Der EuGH begründet dies damit, dass der öffentliche Auftraggeber dem Grundsatz der Verhältnismäßigkeit nicht Rechnung tragen könne, wenn er an eine von einem Gericht vorgenommene Beurteilung automatisch gebunden wäre. Der öffentliche Auftraggeber könne dann nicht berücksichtigen, dass zB die begangenen Unregelmäßigkeiten kleiner sind und nur in Ausnahmefällen zu einem Ausschluss führen oder sich kleinere Unregelmäßigkeiten wiederholt haben, die Zweifel an der Zuverlässigkeit begründen könnten.

Auswirkung auf das österreichische Vergaberecht

Die §§ 78 Abs 1 Z 9 und 249 Abs 1Z 8 BvergG 2018 enthalten zwar keine dem italienischen Ausgangsfall zugrundliegende vergleichbare Einschränkung, die besagt, dass Unternehmer infolge mangelhafter Abwicklung früherer Verträge nur nach einer Gerichtsentscheidung oder wenn die Vertragskündigung nicht angefochten wird, ausgeschlossen werden darf.

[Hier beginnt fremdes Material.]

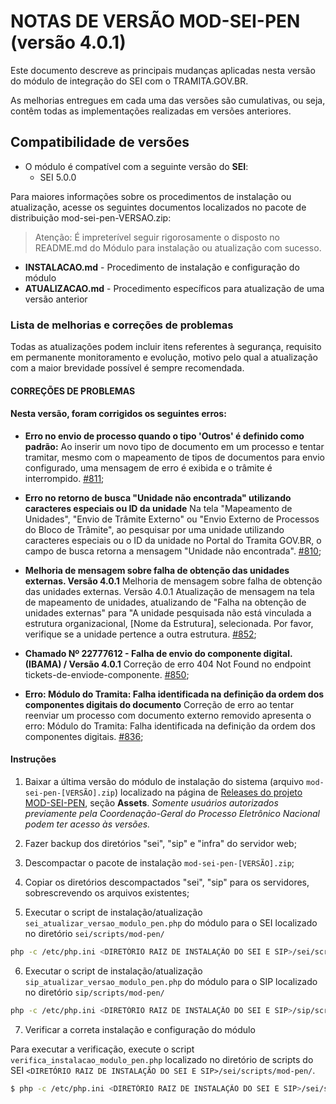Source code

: # NOTAS DE VERSÃO MOD-SEI-PEN (versão 4.0.1)

Este documento descreve as principais mudanças aplicadas nesta versão do módulo de integração do SEI com o TRAMITA.GOV.BR.

As melhorias entregues em cada uma das versões são cumulativas, ou seja, contêm todas as implementações realizadas em versões anteriores.

## Compatibilidade de versões
* O módulo é compatível com a seguinte versão do **SEI**:
  * SEI 5.0.0
    
Para maiores informações sobre os procedimentos de instalação ou atualização, acesse os seguintes documentos localizados no pacote de distribuição mod-sei-pen-VERSAO.zip:
> Atenção: É impreterível seguir rigorosamente o disposto no README.md do Módulo para instalação ou atualização com sucesso.
* **INSTALACAO.md** - Procedimento de instalação e configuração do módulo
* **ATUALIZACAO.md** - Procedimento específicos para atualização de uma versão anterior

### Lista de melhorias e correções de problemas

Todas as atualizações podem incluir itens referentes à segurança, requisito em permanente monitoramento e evolução, motivo pelo qual a atualização com a maior brevidade possível é sempre recomendada.

#### **CORREÇÕES DE PROBLEMAS**

#### Nesta versão, foram corrigidos os seguintes erros:

* **Erro no envio de processo quando o tipo 'Outros' é definido como padrão:** Ao inserir um novo tipo de documento em um processo e tentar tramitar, mesmo com o mapeamento de tipos de documentos para envio configurado, uma mensagem de erro é exibida e o trâmite é interrompido. [#811](https://github.com/pengovbr/mod-sei-pen/issues/811);

* **Erro no retorno de busca "Unidade não encontrada" utilizando caracteres especiais ou ID da unidade** Na tela "Mapeamento de Unidades", "Envio de Trâmite Externo" ou "Envio Externo de Processos do Bloco de Trâmite", ao pesquisar por uma unidade utilizando caracteres especiais ou o ID da unidade no Portal do Tramita GOV.BR, o campo de busca retorna a mensagem "Unidade não encontrada". [#810](https://github.com/pengovbr/mod-sei-pen/issues/810);

* **Melhoria de mensagem sobre falha de obtenção das unidades externas. Versão 4.0.1** Melhoria de mensagem sobre falha de obtenção das unidades externas. Versão 4.0.1 Atualização de mensagem na tela de mapeamento de unidades, atualizando de "Falha na obtenção de unidades externas" para "A unidade pesquisada não está vinculada a estrutura organizacional, [Nome da Estrutura], selecionada. Por favor, verifique se a unidade pertence a outra estrutura. [#852](https://github.com/pengovbr/mod-sei-pen/issues/852);

* **Chamado Nº 22777612 - Falha de envio do componente digital. (IBAMA) / Versão 4.0.1** Correção de erro 404 Not Found no endpoint tickets-de-enviode-componente. [#850](https://github.com/pengovbr/mod-sei-pen/issues/850);

* **Erro: Módulo do Tramita: Falha identificada na definição da ordem dos componentes digitais do documento** Correção de erro ao tentar reenviar um processo com documento externo removido apresenta o erro: Módulo do Tramita: Falha identificada na definição da ordem dos componentes digitais. [#836](https://github.com/pengovbr/mod-sei-pen/issues/836);



#### Instruções

1. Baixar a última versão do módulo de instalação do sistema (arquivo `mod-sei-pen-[VERSÃO].zip`) localizado na página de [Releases do projeto MOD-SEI-PEN](https://github.com/spbgovbr/mod-sei-pen/releases), seção **Assets**. _Somente usuários autorizados previamente pela Coordenação-Geral do Processo Eletrônico Nacional podem ter acesso às versões._

2. Fazer backup dos diretórios "sei", "sip" e "infra" do servidor web;

3. Descompactar o pacote de instalação `mod-sei-pen-[VERSÃO].zip`;

4. Copiar os diretórios descompactados "sei", "sip" para os servidores, sobrescrevendo os arquivos existentes;

5. Executar o script de instalação/atualização `sei_atualizar_versao_modulo_pen.php` do módulo para o SEI localizado no diretório `sei/scripts/mod-pen/`

```bash
php -c /etc/php.ini <DIRETÓRIO RAIZ DE INSTALAÇÃO DO SEI E SIP>/sei/scripts/mod-pen/sei_atualizar_versao_modulo_pen.php
```

6. Executar o script de instalação/atualização `sip_atualizar_versao_modulo_pen.php` do módulo para o SIP localizado no diretório `sip/scripts/mod-pen/`

```bash
php -c /etc/php.ini <DIRETÓRIO RAIZ DE INSTALAÇÃO DO SEI E SIP>/sip/scripts/mod-pen/sip_atualizar_versao_modulo_pen.php
```

7. Verificar a correta instalação e configuração do módulo

Para executar a verificação, execute o script ```verifica_instalacao_modulo_pen.php``` localizado no diretório de scripts do SEI ```<DIRETÓRIO RAIZ DE INSTALAÇÃO DO SEI E SIP>/sei/scripts/mod-pen/```.

```bash
$ php -c /etc/php.ini <DIRETÓRIO RAIZ DE INSTALAÇÃO DO SEI E SIP>/sei/scripts/mod-pen/verifica_instalacao_modulo_pen.php
```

Die Umsetzung der Vergaberichtlinie erfolgte somit unionsrechtskonform.

Die Gesetzesmaterialien führen in diesem Zusammenhang aber aus, dass frühere Auftragsverhältnisse, bei denen Gerichtsverfahren etwa in Bezug auf die Rechtmäßigkeit der Beendigung des Vertragsverhältnisses oder Schadenersatzprozesse anhängig sind, bei der Beurteilung der Zuverlässigkeit nicht zu berücksichtigen sind (Erläuterungen zu § 78 Abs 1 Z 9 BVergG 2018 Seite 99). Diese Ausführungen stehen im Widerspruch zur Entscheidung des EuGH und sind somit nicht zu beachten.

Fazit

Der öffentliche Auftraggeber hat bei der Beurteilung der Zuverlässigkeit auch Mängel bei der Erfüllung früherer Auftragsverhältnisse zu berücksichtigen (im Sektorenbereich kann er diese berücksichtigen), selbst wenn in Zusammenhang mit diesen früheren Aufträgen Gerichtsverfahren, etwa hinsichtlich der Rechtmäßigkeit der Beendigung oder Schadenersatzprozesse, anhängig sind.